Error when profiling with utils.bottleneck

I was trying to profile my code with instructions from

The code runs without errors in general with cuda on a single GPU.

However, whenever I try to profile with the command
python -m torch.utils.bottleneck /path/to/source/ [args]

I get the following error

Traceback (most recent call last):
  File "/home/kowshik/anaconda3/lib/python3.6/", line 193, in _run_module_as_main
    "__main__", mod_spec)
  File "/home/kowshik/anaconda3/lib/python3.6/", line 85, in _run_code
    exec(code, run_globals)
  File "/home/kowshik/anaconda3/lib/python3.6/site-packages/torch/utils/bottleneck/", line 234, in <module>
  File "/home/kowshik/anaconda3/lib/python3.6/site-packages/torch/utils/bottleneck/", line 213, in main
    autograd_prof_cpu, autograd_prof_cuda = run_autograd_prof(code, globs)
  File "/home/kowshik/anaconda3/lib/python3.6/site-packages/torch/utils/bottleneck/", line 107, in run_autograd_prof
  File "/home/kowshik/anaconda3/lib/python3.6/site-packages/torch/utils/bottleneck/", line 100, in run_prof
    with profiler.profile(use_cuda=use_cuda) as prof:
  File "/home/kowshik/anaconda3/lib/python3.6/site-packages/torch/autograd/", line 180, in __enter__
**RuntimeError: /opt/conda/conda-bld/pytorch_1544174967633/work/torch/csrc/autograd/profiler.h:72: all CUDA-capable devices are busy or unavailable**

How do I avoid this

Can someone help me with this please

Could this be the issue?

Thanks @ptrblck.

I have only one GPU. The other GPU is for display purposes and pytorch doesnt support it

Thanks for the information!
Let’s try to narrow down the source of the problem.

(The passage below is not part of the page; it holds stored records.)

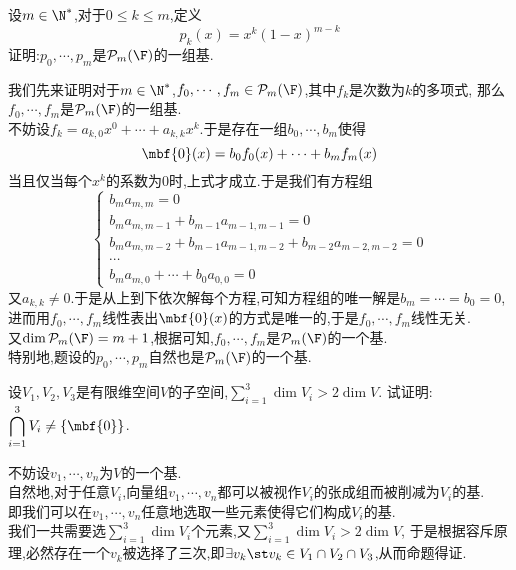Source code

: \documentclass{ctexart}
\begin{document}
\begin{problem}[Example 2.]
    设$m\in\N^*$,对于$0\leqslant k\leqslant m$,定义
    $$p_k(x)=x^k(1-x)^{m-k}$$
    证明:$p_0,\cdots,p_m$是$\mathcal{P}_m(\F)$的一组基.
\end{problem}
\begin{solution}[Proof.]
    我们先来证明对于$m\in\N^*$,$f_0,\cdots,f_m\in\mathcal{P}_m(\F)$,其中$f_k$是次数为$k$的多项式,
    那么$f_0,\cdots,f_m$是$\mathcal{P}_m(\F)$的一组基.\\
    不妨设$f_k=a_{k,0}x^0+\cdots+a_{k,k}x^k$.于是存在一组$b_0,\cdots,b_m$使得
    $$\mbf{0}(x)=b_0f_0(x)+\cdots+b_mf_m(x)$$
    当且仅当每个$x^k$的系数为$0$时,上式才成立.于是我们有方程组
    $$\left\{\begin{array}{l}
        b_ma_{m,m}=0\\
        b_ma_{m,m-1}+b_{m-1}a_{m-1,m-1}=0\\
        b_ma_{m,m-2}+b_{m-1}a_{m-1,m-2}+b_{m-2}a_{m-2,m-2}=0\\
        \cdots\\
        b_ma_{m,0}+\cdots+b_0a_{0,0}=0
    \end{array}\right.$$
    又$a_{k,k}\neq 0$.于是从上到下依次解每个方程,可知方程组的唯一解是$b_m=\cdots=b_0=0$,
    进而用$f_0,\cdots,f_m$线性表出$\mbf{0}(x)$的方式是唯一的,于是$f_0,\cdots,f_m$线性无关.\\
    又$\dim\mathcal{P}_m(\F)=m+1$,根据可知,$f_0,\cdots,f_m$是$\mathcal{P}_m(\F)$的一个基.\\
    特别地,题设的$p_0,\cdots,p_m$自然也是$\mathcal{P}_m(\F)$的一个基.
\end{solution}
\begin{problem}[Example 3.]
    设$V_1,V_2,V_3$是有限维空间$V$的子空间,$\displaystyle\sum_{i=1}^{3}\dim V_i>2\dim V$.
    试证明:$\displaystyle\bigcap_{i=1}^3V_i\neq\left\{\mbf{0}\right\}$.
\end{problem}
\begin{solution}[Proof.]
    不妨设$v_1,\cdots,v_n$为$V$的一个基.\\
    自然地,对于任意$V_i$,向量组$v_1,\cdots,v_n$都可以被视作$V_i$的张成组而被削减为$V_i$的基.\\
    即我们可以在$v_1,\cdots,v_n$任意地选取一些元素使得它们构成$V_i$的基.\\
    我们一共需要选$\displaystyle\sum_{i=1}^{3}\dim V_i$个元素,又$\displaystyle\sum_{i=1}^{3}\dim V_i>2\dim V$,
    于是根据容斥原理,必然存在一个$v_k$被选择了三次,即$\exists v_k\st v_k\in V_1\cap V_2\cap V_3$,从而命题得证.
\end{solution}
\end{document}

Are other processes working on the GPUs?
Are you able to create a tensor on all devices?
If so, is nn.DataParallel running successfully?

Thanks Peter. I have updated my response with a new image. I have only one GPU

That’s interesting. Maybe PyTorch tried to create the CUDA context on GPU0, which might fail.
Could you try to run your script from the terminal using:

CUDA_VISIBLE_DEVICES=1 python -m torch.utils.bottleneck args

CUDA_VISIBLE_DEVICES=1, doesnt work for me. Instead I have to use CUDA_VISIBLE_DEVICES=0 for it to run on GPU.
However, now when I run with CUDA_VISIBLE_DEVICES=1 python -m torch.utils.bottleneck args, i get the following error
RuntimeError: /opt/conda/conda-bld/pytorch_1544174967633/work/torch/csrc/autograd/profiler.h:72: out of memory

Yeah, the order of your GPUs might be different than shown in nvidia-smi.
OK, so at least we got now an OOM error.
Could you create a dummy script with a low memory usage and try to run bottleneck with it just to see if the first issue is solved?